Abstract. Biogenic volatile organic compounds (BVOCs) are the largest source of secondary organic aerosols (SOA) globally. However, the complex interactions between marine and terrestrial BVOCs remain unclear, inhibiting our in-depth understanding of the SOA formation in the coastal areas and its environmental impacts. Here, we performed smog chamber experiments with mixed α-pinene (a typical monoterpene) and dimethyl sulfide (DMS, a typical marine emission BVOC) to investigate their possible interactions and subsequent SOA formation.
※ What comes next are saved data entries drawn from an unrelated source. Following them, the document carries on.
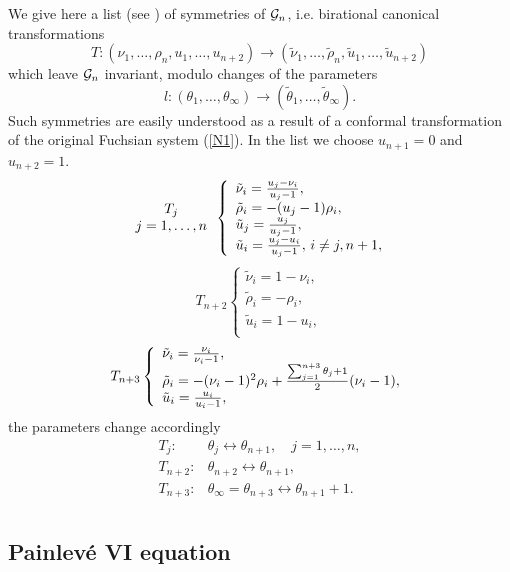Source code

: \documentclass[12pt]{article}
\theoremstyle{definition}
\theoremstyle{theorem}
\begin{document}
We give here a list (see \cite{IKSY}) of symmetries of ${\cal G}_n$, 
i.e. birational canonical transformations
$$
T:(\nu_1,\dots,\rho_{n},u_1,\dots,u_{n+2})\to
(\tilde\nu_1,\dots,\tilde\rho_{n},\tilde u_1,\dots,\tilde u_{n+2})
$$
which leave ${\cal G}_n$ invariant, modulo changes of the parameters
$$
l:(\theta_1,\dots,\theta_\infty)\to
(\tilde\theta_1,\dots,\tilde\theta_\infty).
$$
Such symmetries are easily understood as a result of a conformal
transformation of the original Fuchsian system (\ref{N1}). In the list
we choose $u_{n+1}=0$ and $u_{n+2}=1$.
$$
\begin{array}{c}
T_j\\
j=1,\dots,n\\
\end{array}
\left\{
\begin{array}{l}
\tilde\nu_i={u_j-\nu_i\over u_j-1},\\
\tilde\rho_i=-(u_j-1)\rho_i,\\
\tilde u_j={u_j\over u_j-1},\\
\tilde u_i={u_j-u_i\over u_j-1},\, i\neq j,n+1,\\
\end{array}\right.
$$
$$
T_{n+2}
\left\{
\begin{array}{l}
\tilde\nu_i=1-\nu_i,\\
\tilde\rho_i=-\rho_i,\\
\tilde u_i=1-u_i,\\
\end{array}\right.
$$
$$
T_{n+3}
\left\{
\begin{array}{l}
\tilde\nu_i={\nu_i\over\nu_i-1},\\
\tilde\rho_i=-(\nu_i-1)^2\rho_i+
{\sum_{j=1}^{n+3}\theta_j+1\over2}(\nu_i-1),\\
\tilde u_i={u_i\over u_i-1},\\
\end{array}\right.
$$
the parameters change accordingly
$$
\begin{array}{ll}
T_j:&\theta_j\leftrightarrow\theta_{n+1},\quad j=1,\dots,n,\\
T_{n+2}:&\theta_{n+2}\leftrightarrow\theta_{n+1},\\
T_{n+3}:&\theta_\infty=\theta_{n+3}\leftrightarrow\theta_{n+1}+1.\\
\end{array}
$$





\subsection{Painlev\'e VI equation}
\end{document}
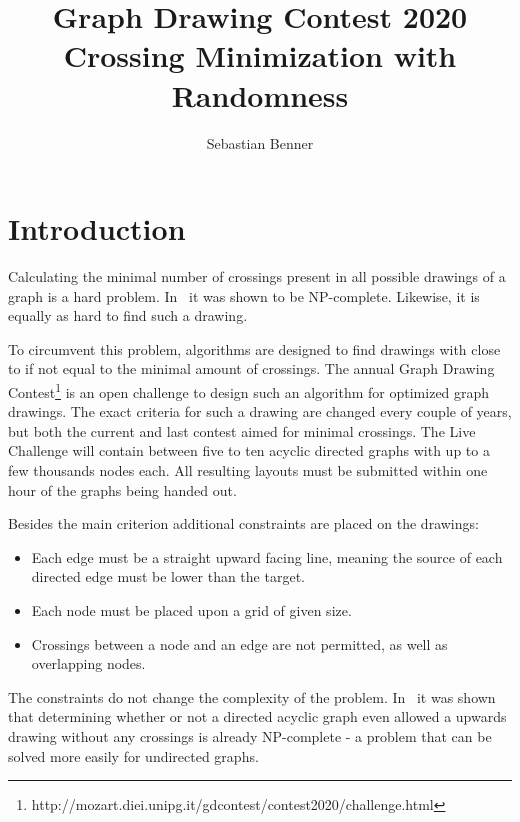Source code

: \documentclass[]{llncs}
\begin{document}
    \title{Graph Drawing Contest 2020 \\
           Crossing Minimization with Randomness}
    \author{Sebastian Benner}
    \maketitle
    

    \section{Introduction} 	
	Calculating the minimal number of crossings present in all possible drawings of a graph is a hard problem. In~\cite{np} it was shown to be NP-complete. Likewise, it is equally as hard to find such a drawing.
	
	To circumvent this problem, algorithms are designed to find drawings with close to if not equal to the minimal amount of crossings. The annual Graph Drawing Contest\footnote{http://mozart.diei.unipg.it/gdcontest/contest2020/challenge.html} is an open challenge to design such an algorithm for optimized graph drawings. The exact criteria for such a drawing are changed every couple of years, but both the current and last contest aimed for minimal crossings. The Live Challenge will contain between five to ten acyclic directed graphs with up to a few thousands nodes each. All resulting layouts must be submitted within one hour of the graphs being handed out.

Besides the main criterion additional constraints are placed on the drawings:
\begin{itemize}
	\item Each edge must be a straight upward facing line, meaning the source of each directed edge must be lower than the target.
	\item Each node must be placed upon a grid of given size.
	\item Crossings between a node and an edge are not permitted, as well as overlapping nodes.
\end{itemize}
The constraints do not change the complexity of the problem. In~\cite{conf/alenex/ChimaniZ14} it was shown that determining whether or not a directed acyclic graph even allowed a upwards drawing without any crossings is already NP-complete - a problem that can be solved more easily for undirected graphs.
\end{document}
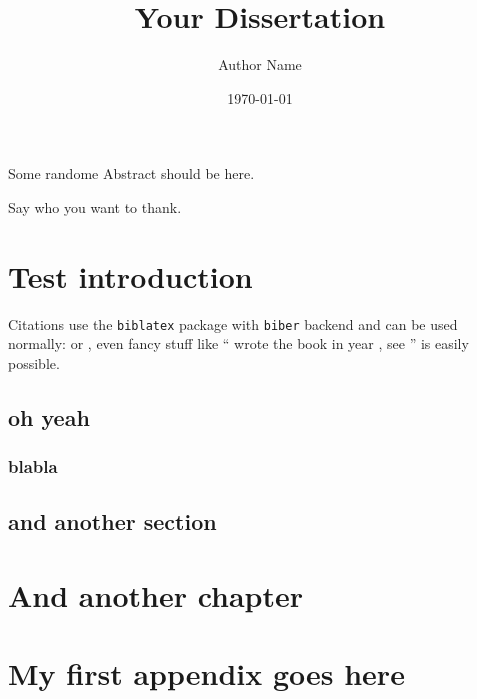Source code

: \documentclass{simple-dissertation}
\title{Your Dissertation}
\date{\today}
\author{Author Name}
\begin{document}
\maketitle

\pagestyle{thesis-preface}

\cleartorecto
{}

Some randome Abstract should be here.

\cleartorecto
{}
Say who you want to thank.



\cleartorecto
\tableofcontents

\cleartorecto
\pagestyle{thesis}

\chapter{Test introduction}

Citations use the \verb|biblatex| package with \verb|biber| backend and can be used normally: \cite{heitzig2016topology} or \citet{heitzig2016topology}, even fancy stuff like ``\citeauthor{kuznetsov1998elements} wrote the book  in year \citeyear{kuznetsov1998elements}, see \cite{kuznetsov1998elements}'' is easily possible.

\lipsum

\section{oh yeah}

\subsection{blabla}

\section{and another section}

\lipsum

\chapter{And another chapter}


\lipsum

\appendix
\chapter{My first appendix goes here}
\end{document}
It is found that DMS has a non-linear effect on SOA generation: the mass concentration and yield of SOA show an increasing and then decreasing trend with the increase of the initial concentration of DMS. The increasing trend can be attributed to OH regeneration together with acid-catalyzed heterogeneous reactions by the oxidation of DMS, while the decreasing trend is explained by the high OH reactivity that inhibits the formation of low volatility products. The results from infrared spectra and mass spectra together reveal the contribution of sulfur-containing molecules in the mixed system. Moreover, the mass spectra results indicate that acidic products generated by DMS photooxidation enhance the O:C ratio, while organosulfates are produced to contribute to the formation of mixed SOA. In addition, the trends in relative abundance of highly oxygenated organic molecules (HOMs) with C8-C10 multiple functional groups in different mixed systems agree well with the turning point of the SOA yield. The findings of this study have significant implications for understanding binary or more complex systems in the atmosphere in the coastal areas.